The math is simple: An individual earning $10 an hour and working 40 hours a week, 50 weeks a year, earns $20,000 (a more common circumstance than many of us would like to believe). If that individual wants to keep their housing expense to not more than 30 percent of total income (the nationally accepted threshold), that translates into a $500 per month rent payment. The supply of quality rental housing at that level is obviously limited.
The construction of new affordable housing has come light years in recent times. Witness the properties that the Atlanta Housing Authority has developed in partnership with private developers. Or PRI’s most recent developments such as Adamsville Green in southwest Atlanta. This housing is sustainable, built of quality materials and functions as a valuable community asset.

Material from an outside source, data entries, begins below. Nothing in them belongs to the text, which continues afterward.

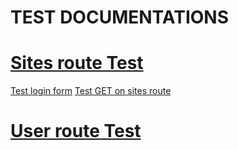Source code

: # TEST DOCUMENTATIONS

# **[Sites route Test](./SitesTest/SitesTest.md)**
[Test login form](./SitesTest/SitesTest.md#test-login-form-code-1)
[Test GET on sites route](./SitesTest/SitesTest.md#test-get-on-sites-controller-code-2)

# **[User route Test](./UserTest/UserTest.md)**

But the vast majority of affordable housing stock is much older and currently locked into a downward spiral. Preservation should be a top housing priority. It is far less expensive to preserve existing housing; it is inherently a green practice to rehabilitate existing structures rather than to build new; and preservation arrests the reduction of an already inadequate inventory.
Ultimately, our ability to preserve and maintain a decent affordable rental housing stock will determine how well we serve all segments of the region’s population.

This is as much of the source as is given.